人間ドックを受けたのが2018年12月26日です。実は、10年前までは毎年人間ドックを受けていました。この10年間、自分はすごく健康だと自負していまして、人間ドックは受けていなかったんです。ところが昨年、現役を退いたので社会保険から国民健康保険に切り替えた際に、米子市から人間ドックの案内が送付されてきたことと、自分がよく行くテニス場の近くにある病院の「人間ドック」の看板を見て気になっていたこともあり、重い腰をあげて人間ドックに行きました。特別どこかが悪いと思って検査に行ったわけではありません。健康そのもの、と思っていましたから。ただ、日本対がん協会のAC広告「がんは万が一ではなく二分の一」、あれは非常に私の中で響いていました。
 
 
――いままでにがん検診は受診されていましたか?
 
徳永 がん検診というよりは標準的な人間ドックは継続的に受けていました。
 
 
――これまで生活のなかでがんを、ご自身のこととして意識したことはありましたか?
 
徳永 自分は至って健康であると思っておりましたので、自分自身が「がん」になるとは考えもしませんでした。加入していた生命保険が満期になったのを機会に、がん保険を追加したくらいです。
 
 
――がんと告知された時は、どんなふうに受け止めましたか?
 
徳永 人間ドックで胃カメラを撮った時に、先生が「胃の組織を採りましたが、もし検査で何かわかれば電話させていただきますね」と言われました。この一言でおそらく、がんかもしれないと心の準備ができました。今でもその先生の対応には感謝しています。すぐ手術ということになりましたが、主治医の先生を信頼していましたので、不安はなかったです。
 
 
――ダビンチによる手術痕も見せて頂きましたが、胃がんの手術の痕とは思えませんね。
 
徳永 はい。もっと大きな傷跡を想像していました。実は、一昨年前まで私は体重が110キロあったのですが、その当時のままならダビンチでの手術はできませんでした。偶然、一年かけて減量して今のように85キロまでやせたのが良かったのです。
腫瘍は胃の粘膜の中にあり、よく検診で見つかったなあと内視鏡専門の先生が感心していました。手術前に、今でも正確な腫瘍の場所が特定できていないので、術中に部分切除から全摘に変えるかもしれないと説明がありました。

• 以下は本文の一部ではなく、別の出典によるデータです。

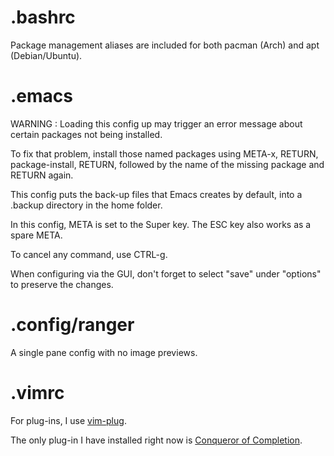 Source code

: # .bashrc

Package management aliases are included for both pacman (Arch) and apt (Debian/Ubuntu).

# .emacs

WARNING : Loading this config up may trigger an error message about certain packages not being installed.

To fix that problem, install those named packages using META-x, RETURN, package-install, RETURN, followed by the name of the missing package and RETURN again.

This config puts the back-up files that Emacs creates by default, into a .backup directory in the home folder.

In this config, META is set to the Super key. The ESC key also works as a spare META.

To cancel any command, use CTRL-g.

When configuring via the GUI, don't forget to select "save" under "options" to preserve the changes.

# .config/ranger

A single pane config with no image previews.

# .vimrc

For plug-ins, I use [vim-plug](https://www.youtube.com/watch?v=nDv9iPv_8R4).

The only plug-in I have installed right now is [Conqueror of Completion](https://github.com/neoclide/coc.nvim/wiki/Install-coc.nvim).
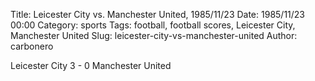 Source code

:Title: Leicester City vs. Manchester United, 1985/11/23
Date: 1985/11/23 00:00
Category: sports
Tags: football, football scores, Leicester City, Manchester United
Slug: leicester-city-vs-manchester-united
Author: carbonero


Leicester City 3 - 0 Manchester United

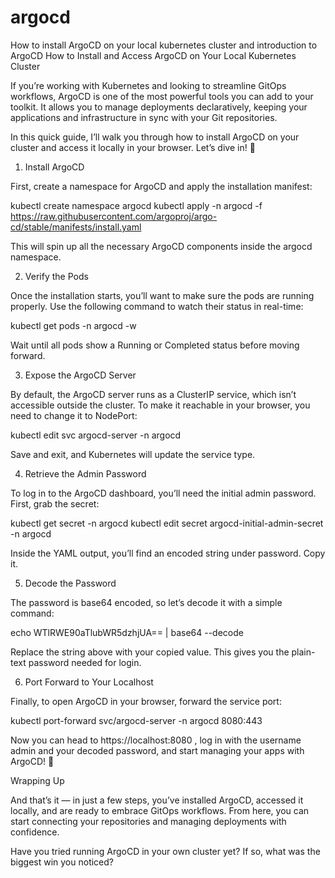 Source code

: # argocd
How to install ArgoCD on your local kubernetes cluster and introduction to ArgoCD
How to Install and Access ArgoCD on Your Local Kubernetes Cluster

If you’re working with Kubernetes and looking to streamline GitOps workflows, ArgoCD is one of the most powerful tools you can add to your toolkit. It allows you to manage deployments declaratively, keeping your applications and infrastructure in sync with your Git repositories.

In this quick guide, I’ll walk you through how to install ArgoCD on your cluster and access it locally in your browser. Let’s dive in! 🚀

1. Install ArgoCD

First, create a namespace for ArgoCD and apply the installation manifest:

kubectl create namespace argocd
kubectl apply -n argocd -f https://raw.githubusercontent.com/argoproj/argo-cd/stable/manifests/install.yaml


This will spin up all the necessary ArgoCD components inside the argocd namespace.

2. Verify the Pods

Once the installation starts, you’ll want to make sure the pods are running properly. Use the following command to watch their status in real-time:

kubectl get pods -n argocd -w


Wait until all pods show a Running or Completed status before moving forward.

3. Expose the ArgoCD Server

By default, the ArgoCD server runs as a ClusterIP service, which isn’t accessible outside the cluster. To make it reachable in your browser, you need to change it to NodePort:

kubectl edit svc argocd-server -n argocd


Save and exit, and Kubernetes will update the service type.

4. Retrieve the Admin Password

To log in to the ArgoCD dashboard, you’ll need the initial admin password. First, grab the secret:

kubectl get secret -n argocd
kubectl edit secret argocd-initial-admin-secret -n argocd


Inside the YAML output, you’ll find an encoded string under password. Copy it.

5. Decode the Password

The password is base64 encoded, so let’s decode it with a simple command:

echo WTlRWE90aTlubWR5dzhjUA== | base64 --decode


Replace the string above with your copied value. This gives you the plain-text password needed for login.

6. Port Forward to Your Localhost

Finally, to open ArgoCD in your browser, forward the service port:

kubectl port-forward svc/argocd-server -n argocd 8080:443


Now you can head to https://localhost:8080
, log in with the username admin and your decoded password, and start managing your apps with ArgoCD! 🎉

Wrapping Up

And that’s it — in just a few steps, you’ve installed ArgoCD, accessed it locally, and are ready to embrace GitOps workflows. From here, you can start connecting your repositories and managing deployments with confidence.

Have you tried running ArgoCD in your own cluster yet? If so, what was the biggest win you noticed?
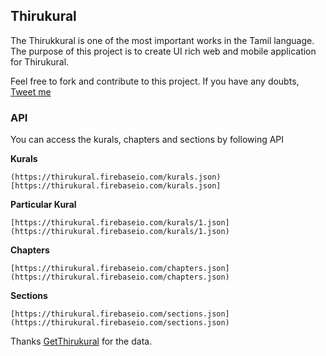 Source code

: ## Thirukural

The Thirukkural is one of the most important works in the Tamil language.
The purpose of this project is to create UI rich web and mobile application for Thirukural.

Feel free to fork and contribute to this project. If you have any doubts,
[Tweet me](https://twitter.com/fizerkhan)

### API

You can access the kurals, chapters and sections by following API

**Kurals**

    (https://thirukural.firebaseio.com/kurals.json)[https://thirukural.firebaseio.com/kurals.json]
    
**Particular Kural**

    [https://thirukural.firebaseio.com/kurals/1.json](https://thirukural.firebaseio.com/kurals/1.json)


**Chapters**

    [https://thirukural.firebaseio.com/chapters.json](https://thirukural.firebaseio.com/chapters.json)

**Sections**

    [https://thirukural.firebaseio.com/sections.json](https://thirukural.firebaseio.com/sections.json)


Thanks [GetThirukural](http://getthirukural.appspot.com/) for the data.

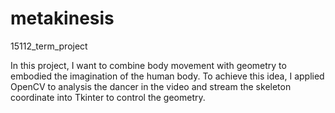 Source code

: # metakinesis
15112_term_project

In this project, I want to combine body movement with geometry to embodied the imagination of the human body. To achieve this idea, I applied OpenCV to analysis the dancer in the video and stream the skeleton coordinate into Tkinter to control the geometry.
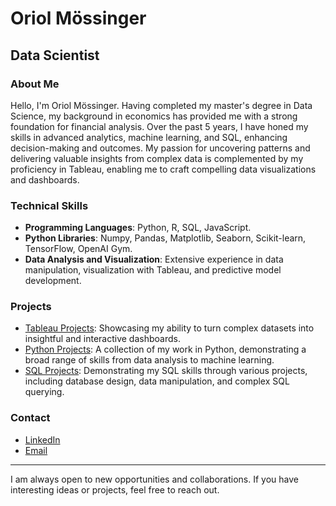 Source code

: # Oriol Mössinger

## Data Scientist

### About Me
Hello, I'm Oriol Mössinger. Having completed my master's degree in Data Science, my background in economics has provided me with a strong foundation for financial analysis. Over the past 5 years, I have honed my skills in advanced analytics, machine learning, and SQL, enhancing decision-making and outcomes. My passion for uncovering patterns and delivering valuable insights from complex data is complemented by my proficiency in Tableau, enabling me to craft compelling data visualizations and dashboards.

### Technical Skills
- **Programming Languages**: Python, R, SQL, JavaScript.
- **Python Libraries**: Numpy, Pandas, Matplotlib, Seaborn, Scikit-learn, TensorFlow, OpenAI Gym.
- **Data Analysis and Visualization**: Extensive experience in data manipulation, visualization with Tableau, and predictive model development.

### Projects
- [Tableau Projects](https://github.com/OriolMossinger/Tableau-Projects): Showcasing my ability to turn complex datasets into insightful and interactive dashboards.
- [Python Projects](https://github.com/OriolMossinger/Python-Projects): A collection of my work in Python, demonstrating a broad range of skills from data analysis to machine learning.
- [SQL Projects](https://github.com/OriolMossinger/SQL-Projects): Demonstrating my SQL skills through various projects, including database design, data manipulation, and complex SQL querying.

### Contact
- [LinkedIn](https://www.linkedin.com/in/oriolmossingersanahuja/)
- [Email](mailto:omossinger@gmail.com)

---

I am always open to new opportunities and collaborations. If you have interesting ideas or projects, feel free to reach out.
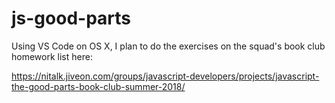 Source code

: # js-good-parts

Using VS Code on OS X, I plan to do the exercises on the squad's book club homework list here:

https://nitalk.jiveon.com/groups/javascript-developers/projects/javascript-the-good-parts-book-club-summer-2018/
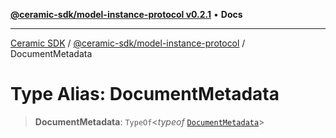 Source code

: [**@ceramic-sdk/model-instance-protocol v0.2.1**](../README.md) • **Docs**

***

[Ceramic SDK](../../../README.md) / [@ceramic-sdk/model-instance-protocol](../README.md) / DocumentMetadata

# Type Alias: DocumentMetadata

> **DocumentMetadata**: `TypeOf`\<*typeof* [`DocumentMetadata`](../variables/DocumentMetadata.md)\>
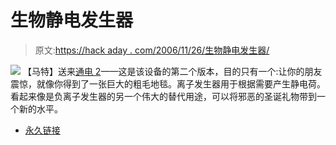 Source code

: # 生物静电发生器

> 原文:[https://hack aday . com/2006/11/26/生物静电发生器/](https://hackaday.com/2006/11/26/bio-electrostatic-generator/)

![](../Images/8dafb1dc6799d1f438aa548611fb02eb.png)
【马特】送来[通电 2](http://phrets.com/electrifried2/)——这是该设备的第二个版本，目的只有一个:让你的朋友震惊，就像你得到了一张巨大的粗毛地毯。离子发生器用于根据需要产生静电荷。看起来像是负离子发生器的另一个伟大的替代用途，可以将邪恶的圣诞礼物带到一个新的水平。

*   [永久链接](http://phrets.com/electrifried2/) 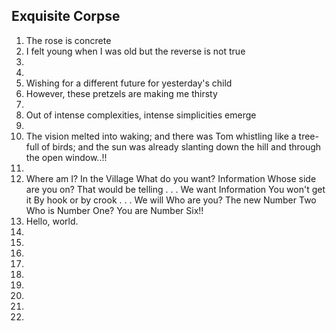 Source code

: ## Exquisite Corpse
1. The rose is concrete
2. I felt young when I was old but the reverse is not true
3. 
4.
5. Wishing for a different future for yesterday's child
6. However, these pretzels are making me thirsty
7.
8. Out of intense complexities, intense simplicities emerge
9.
10. The vision melted into waking; and there was Tom whistling like a tree-full of birds; and the sun was already slanting down the hill and through the open window..!!
11.
12. Where am I? In the Village What do you want? Information Whose side are you on? That would be telling . . . We want Information You won't get it By hook or by crook . . . We will Who are you? The new Number Two Who is Number One? You are Number Six!!
11. Hello, world. 
12.
13.
14.
15.
16.
17.
18.
19.
20.
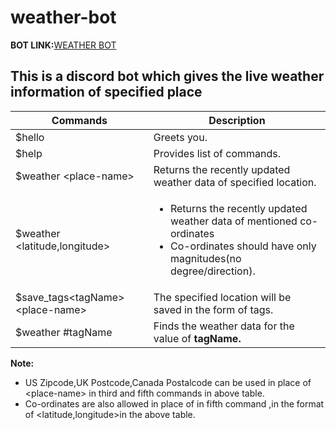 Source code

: # weather-bot
<strong>BOT LINK:</strong><a href="https://discord.com/api/oauth2/authorize?client_id=893536524682035200&permissions=534723947584&scope=bot">WEATHER BOT</a>
## This is a discord bot which gives the live weather information of specified place

<table>
<thead>
<th>Commands</th>
<th>Description</th>
</thead>
<tr>
<td>$hello</td>
<td>Greets you.</td>
</tr>
<tr>
  <td>$help</td>
  <td>Provides list of commands.</td>
  </tr>
<tr>
<td>$weather &lt;place-name&gt;</td>
<td>Returns the recently updated weather data of specified location.</td>
</tr>

<tr>
<td>$weather &lt;latitude,longitude&gt;</td>
<td>
  <ul>
  <li>Returns the recently updated weather data of mentioned co-ordinates</li> 
  <li>Co-ordinates should have only magnitudes(no degree/direction).</li>
  </ul>
</td>
</tr>
<tr>
<td>$save_tags&lttagName&gt&lt;place-name&gt;</td>
<td>The specified location will be saved in the form of tags.</td>
</tr>
<tr>
<td>$weather #tagName</td>
<td>Finds the weather data for the value of <b>tagName.<b></td>
</tr>
</table>

<strong >Note:</strong>

* US Zipcode,UK Postcode,Canada Postalcode can be used in place of &lt;place-name&gt; in third and fifth commands in above table.
* Co-ordinates are also allowed in place of <place-name> in fifth command ,in the format of &lt;latitude,longitude&gt;in the above table.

10日で退院することができましたが、点滴などは5日間で外れたので、その後は退屈でした。
 
 

――もし米子市から人間ドックの案内がなく、「人間ドック」の看板を見ることがなければ、人間ドックにはいかなかったでしょうか。それとACのCM。
 
徳永 行かなかったかもしれませんね。もし行っていなければ、がんがもっと進行して初めて分かったかもしれません。
 
 
――私たちも、より多くの方が自分や家族のためにもがん検診に行っていただきたいと思い、AC広告を制作したり、様々な活動を通じてがん検診の推進をしています。しかし、がん検診の受診率はそれほど高くありません。なぜだと思いますか。
 
徳永 抵抗感や面倒くささ、そして忙しさなどが理由でしょうか。
あとそもそもPRの方法も考えた方がいいと思います。私は検査によって偶然早期がんが見つかったので、このことを今後いろんな人たちに広めていきたいと思います。がん検診で早期がんの発見につながった人たちの声をもっと有効活用していくべきだと思います。
 
 
――以前あるイベントでがん検診になぜ行かないのですか?と質問したとき、「がんが見つかると怖いから」と答えた方何人かいました。この意見についてどうでしょうか。
 
徳永 大きな間違いだと思います。私自身人間ドックに行っていなければ、こうしてゆっくり家でお茶を飲んでいられなかったかもしれません。検診でがんが見つかることを怖がるのではなく、見つかったら「ラッキー」と思うくらいの気持ちでがん検診に行ってほしいと思います。私たち夫婦の間では、あと一年検診に行かなかったらどうなっていたかとよく話をします。自分のことはもちろんですが、家族のことを考えると行くべきでしょうね。
 
 
――これからは自身の体験をもとにがん検診の定期検診の普及推進を実施していきたいとのことですが。
 
徳永 はい。私はいつでも自分の体験として情報を提供していくつもりでいます。地元鳥取のリレー・フォー・ライフや近隣県のリレー・フォー・ライフを通じて自身の体験からくるがん検診の重要性を説くことを使命だと思って情報を発信していくつもリです。もし今の私に何かあった場合、それで風化することのないよう、若い人たち、大学生の人たちにもがん検診の大切さを浸透し、若い人や学生が継続的かつ主体的に検診の必要性を訴え続けてくれればいいと思います。